- [WHAT THIS TASK INVOLVES]
From the entries below, return only the lines starting at the one that contains "V terminal se" and ending at the one that contains "## Dokumetacija REST virov", exactly as they stand.

** Opening RECORDED DATA block **

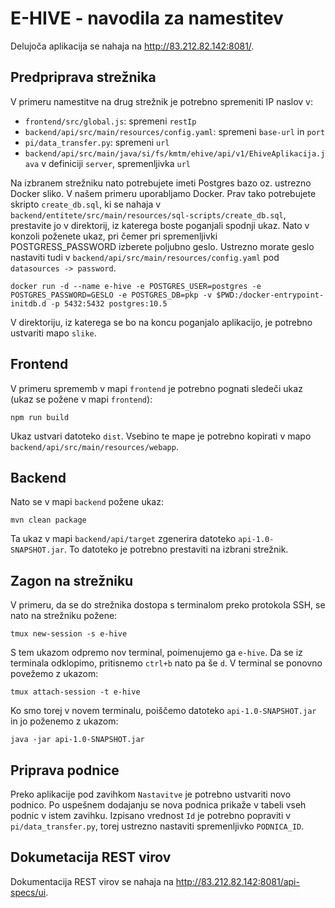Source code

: # E-HIVE - navodila za namestitev
Delujoča aplikacija se nahaja na http://83.212.82.142:8081/.

## Predpriprava strežnika

V primeru namestitve na drug strežnik je potrebno spremeniti IP naslov v:
- `frontend/src/global.js`: spremeni `restIp`
- `backend/api/src/main/resources/config.yaml`: spremeni `base-url` in `port`
- `pi/data_transfer.py`: spremeni `url`
- `backend/api/src/main/java/si/fs/kmtm/ehive/api/v1/EhiveAplikacija.java` v definiciji `server`, spremenljivka `url`

Na izbranem strežniku nato potrebujete imeti Postgres bazo oz. ustrezno Docker sliko.
V našem primeru uporabljamo Docker.
Prav tako potrebujete skripto `create_db.sql`, ki se nahaja v `backend/entitete/src/main/resources/sql-scripts/create_db.sql`, prestavite jo v direktorij, iz katerega boste poganjali spodnji ukaz.
Nato v konzoli poženete ukaz, pri čemer pri spremenljivki POSTGRESS_PASSWORD izberete poljubno geslo. 
Ustrezno morate geslo nastaviti tudi v `backend/api/src/main/resources/config.yaml` pod `datasources -> password`.

```
docker run -d --name e-hive -e POSTGRES_USER=postgres -e POSTGRES_PASSWORD=GESLO -e POSTGRES_DB=pkp -v $PWD:/docker-entrypoint-initdb.d -p 5432:5432 postgres:10.5
```

V direktoriju, iz katerega se bo na koncu poganjalo aplikacijo, je potrebno ustvariti mapo `slike`.

## Frontend
V primeru sprememb v mapi `frontend` je potrebno pognati sledeči ukaz (ukaz se požene v mapi `frontend`):

```
npm run build
```

Ukaz ustvari datoteko `dist`. Vsebino te mape je potrebno kopirati v mapo `backend/api/src/main/resources/webapp`. 

## Backend

Nato se v mapi `backend` požene ukaz:

```
mvn clean package
```

Ta ukaz v mapi `backend/api/target` zgenerira datoteko `api-1.0-SNAPSHOT.jar`. To datoteko je potrebno prestaviti na izbrani strežnik.

## Zagon na strežniku

V primeru, da se do strežnika dostopa s terminalom preko protokola SSH, se nato na strežniku požene:

```
tmux new-session -s e-hive
```
 S tem ukazom odpremo nov terminal, poimenujemo ga `e-hive`. 
 Da se iz terminala odklopimo, pritisnemo `ctrl+b` nato pa še `d`.
 V terminal se ponovno povežemo z ukazom:
 
 ```
 tmux attach-session -t e-hive
 ```
 
 Ko smo torej v novem terminalu, poiščemo datoteko `api-1.0-SNAPSHOT.jar` in jo poženemo z ukazom:
 
 ```
 java -jar api-1.0-SNAPSHOT.jar
 ```
 
 ## Priprava podnice
 
 Preko aplikacije pod zavihkom `Nastavitve` je potrebno ustvariti novo podnico. 
 Po uspešnem dodajanju se nova podnica prikaže v tabeli vseh podnic v istem zavihku. 
 Izpisano vrednost `Id` je potrebno popraviti v `pi/data_transfer.py`, torej ustrezno nastaviti spremenljivko `PODNICA_ID`.
 
 ## Dokumetacija REST virov
 
 Dokumentacija REST virov se nahaja na http://83.212.82.142:8081/api-specs/ui.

** Closing RECORDED DATA block **

- [EXERCISE RESPONSE]
 V terminal se ponovno povežemo z ukazom:
 
 ```
 tmux attach-session -t e-hive
 ```
 
 Ko smo torej v novem terminalu, poiščemo datoteko `api-1.0-SNAPSHOT.jar` in jo poženemo z ukazom:
 
 ```
 java -jar api-1.0-SNAPSHOT.jar
 ```
 
 ## Priprava podnice
 
 Preko aplikacije pod zavihkom `Nastavitve` je potrebno ustvariti novo podnico. 
 Po uspešnem dodajanju se nova podnica prikaže v tabeli vseh podnic v istem zavihku. 
 Izpisano vrednost `Id` je potrebno popraviti v `pi/data_transfer.py`, torej ustrezno nastaviti spremenljivko `PODNICA_ID`.
 
 ## Dokumetacija REST virov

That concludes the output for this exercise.